Er will auch einen Appell an die Eltern richten, auf die "Vehikel" ihrer Kinder zu schauen. Dieser bezieht sich allerdings nicht nur auf die mangelnde oder gar nicht eingeschaltete Beleuchtung sondern auch auf andere Dinge. Zwar sei zum Beispiel keine Helmpflicht vorhanden, doch bei Unfällen zeige sich immer wieder, dass mit einem entsprechenden Schutz die Verletzungen wesentlich geringer ausgefallen wären. Pitzinger "kramt" in einer Statistik und die macht die großen Gefahren von nicht verkehrssicheren Rädern schnell klar. So gibt es im Jahr durchschnittlich über 70 000 Unfälle mit Beteiligung von Radfahrern. So war laut Statistik jeder siebte im Straßenverkehr Verunglückte und jeder elfte Verkehrstote ein Radfahrer. Zahlen, die neben den Schülern vor allem die Eltern aufschrecken sollten. Der Beamte macht klar, dass auch für Radfahrer die Vorschriften der Straßenverkehrsordnung gelten. Hierbei ist vor allem das allgemeine Rechtsfahrgebot zu beachten, wenn vorhanden, müssen die Radwege benutzt werden und immer muss die Verkehrssicherheit des Rades gewährleistet sein.

Und auch hier musste die Kirchheimer Polizei bei ihren Kontrollen viel Unerfreuliches registrieren. Defekte Bremsanlagen wurden moniert, bei manchen "Vehikeln" konnte überhaupt keine Bremswirkung festgestellt werden und auch bei der verlangten "Zusatzausrüstung" wie weiße Frontrückstrahler, die sogenannten Katzenaugen, und vom Licht unabhängige Rückstrahler fehlten bei sehr vielen der Kontrollierten.

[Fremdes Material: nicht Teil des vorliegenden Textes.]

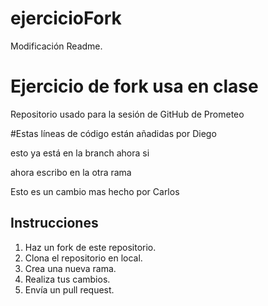 # ejercicioFork
Modificación Readme.
# Ejercicio de fork usa en clase

Repositorio usado para la sesión de GitHub de Prometeo

#Estas líneas de código están añadidas por Diego

esto ya está en la branch ahora si

ahora escribo en la otra rama

Esto es un cambio mas hecho por Carlos 
## Instrucciones

1. Haz un fork de este repositorio.
2. Clona el repositorio en local.
3. Crea una nueva rama.
4. Realiza tus cambios.
5. Envía un pull request.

Wenn alle Faktoren zur Verkehrssicherheit eingehalten sind, dann macht Rad fahren Spaß und es ist zudem preiswert. Es entstehen keine Betriebskosten. Weder Treibstoff noch Versicherung oder Steuern müssen bezahlt werden. Und Radfahrer, so Pitzinger, erreichen ihr Ziel oft schneller als Autofahrer und Parkplatzprobleme gibt es bei den Zweirädern auch nicht. Und der sportlich ambitionierte Polizeibeamte weiß noch einen Grund für das Radeln: "Wer Rad fährt, lebt gesünder und außerdem schont der Radler Natur und Umwelt."

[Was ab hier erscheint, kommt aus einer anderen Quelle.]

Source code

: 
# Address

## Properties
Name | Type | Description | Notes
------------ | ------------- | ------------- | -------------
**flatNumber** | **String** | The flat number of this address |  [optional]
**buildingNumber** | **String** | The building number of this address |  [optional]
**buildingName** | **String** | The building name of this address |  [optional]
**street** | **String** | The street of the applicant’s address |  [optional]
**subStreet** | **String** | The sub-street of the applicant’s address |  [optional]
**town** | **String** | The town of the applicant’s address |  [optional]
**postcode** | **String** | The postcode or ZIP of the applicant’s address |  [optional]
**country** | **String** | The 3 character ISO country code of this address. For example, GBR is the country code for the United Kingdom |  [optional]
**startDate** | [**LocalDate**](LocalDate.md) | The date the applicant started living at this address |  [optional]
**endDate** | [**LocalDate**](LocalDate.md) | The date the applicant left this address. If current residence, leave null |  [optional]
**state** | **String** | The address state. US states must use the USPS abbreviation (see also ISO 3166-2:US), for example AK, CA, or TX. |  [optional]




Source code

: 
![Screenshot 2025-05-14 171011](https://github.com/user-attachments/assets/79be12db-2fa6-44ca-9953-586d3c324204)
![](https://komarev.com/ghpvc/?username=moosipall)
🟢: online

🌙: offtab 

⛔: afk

"Doch diese positiven Aspekte lasse ich nur gelten, wenn dann auch am Gefährt alles in Ordnung ist", betont Pitzinger. Um die Sache in den Griff zu bekommen, erhalten die beanstandeten Radler von den kontrollierenden Polizisten ein sogenanntes Fahrradkonrollblatt, auf dem alle Mängel aufgelistet werden. Notiert werden im Mängelfall Name und Adresse des Bikers und der Eltern, und wenn es sich um ein wirklich verkehrsunsicheres Gefährt handelt, dann darf es ab der Kontrolle auch nicht mehr benutzt werden. Nach diesem Mängelbericht muss das Rad innerhalb von 14 Tagen beim Polizeirevier vorgezeigt werden. Dort wird dann genauestens kontrolliert, ob die Mängel auch beseitigt wurden. Pitzinger macht auch noch klar, dass sogenannte Steckleuchten nach der Straßenverkehrsordnung eigentlich nicht zugelassen sind, dies allerdings werde von seinen Beamten nicht "so streng gesehen." Wird nämlich die Batterie schwach, kann es sein, dass man plötzlich gänzlich ohne Licht dasteht. Zuverlässig hilft hier nur eine Lichtanlage mit Dynamo.

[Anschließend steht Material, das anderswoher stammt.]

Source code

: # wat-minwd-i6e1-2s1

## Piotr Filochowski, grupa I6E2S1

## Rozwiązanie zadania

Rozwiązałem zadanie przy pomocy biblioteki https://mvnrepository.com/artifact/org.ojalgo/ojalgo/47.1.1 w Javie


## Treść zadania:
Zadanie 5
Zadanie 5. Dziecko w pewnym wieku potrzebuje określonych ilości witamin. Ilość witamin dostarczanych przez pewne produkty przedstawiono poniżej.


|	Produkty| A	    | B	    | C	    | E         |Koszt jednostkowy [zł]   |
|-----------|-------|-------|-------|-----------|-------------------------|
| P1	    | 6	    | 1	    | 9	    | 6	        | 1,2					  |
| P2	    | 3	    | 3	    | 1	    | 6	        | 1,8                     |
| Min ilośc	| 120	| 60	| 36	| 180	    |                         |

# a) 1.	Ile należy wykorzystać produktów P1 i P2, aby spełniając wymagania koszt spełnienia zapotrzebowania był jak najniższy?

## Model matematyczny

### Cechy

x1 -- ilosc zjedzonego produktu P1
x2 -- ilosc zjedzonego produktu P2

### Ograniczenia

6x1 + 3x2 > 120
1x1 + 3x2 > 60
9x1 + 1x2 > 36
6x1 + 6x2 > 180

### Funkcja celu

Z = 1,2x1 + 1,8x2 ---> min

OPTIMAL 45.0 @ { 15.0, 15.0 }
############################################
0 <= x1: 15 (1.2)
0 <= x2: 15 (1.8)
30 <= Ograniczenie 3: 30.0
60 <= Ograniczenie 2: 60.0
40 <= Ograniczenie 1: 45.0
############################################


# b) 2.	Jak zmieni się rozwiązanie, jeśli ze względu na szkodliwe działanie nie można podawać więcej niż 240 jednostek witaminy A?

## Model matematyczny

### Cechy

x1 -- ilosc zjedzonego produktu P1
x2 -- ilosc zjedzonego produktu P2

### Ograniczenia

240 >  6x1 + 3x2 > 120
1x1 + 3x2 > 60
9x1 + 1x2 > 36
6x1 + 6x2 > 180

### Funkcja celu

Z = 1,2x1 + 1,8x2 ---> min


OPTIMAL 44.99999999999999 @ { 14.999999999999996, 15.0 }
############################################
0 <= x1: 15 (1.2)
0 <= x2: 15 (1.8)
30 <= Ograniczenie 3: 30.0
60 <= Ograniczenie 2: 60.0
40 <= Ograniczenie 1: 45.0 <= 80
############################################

Größtenteils akzeptierten die Schüler die morgendlichen Kontrollen der Polizisten, manche allerdings nur murrend. "Das ist doch nicht das Wichtigste, was die Polizei zu tun hat", moserte einer der Schüler. Aber das sind Ausnahmen, wissen die zur Kontrolle eingesetzten Beamten aus Erfahrung. Lachen können sie allerdings immer noch über mehr oder weniger clevere Ausreden der Betroffenen. "Das Lichtkabel ist gerade erst gerissen, die Lampe muss mir heute Nacht geklaut worden sein, mein Vater ist beruflich im Stress, hatte noch keine Zeit zur Reperatur, was, ich habe gar keine Lampe!?" Ob es im Dezember neue Ausreden gibt, darauf sind die Polizisten gespannt.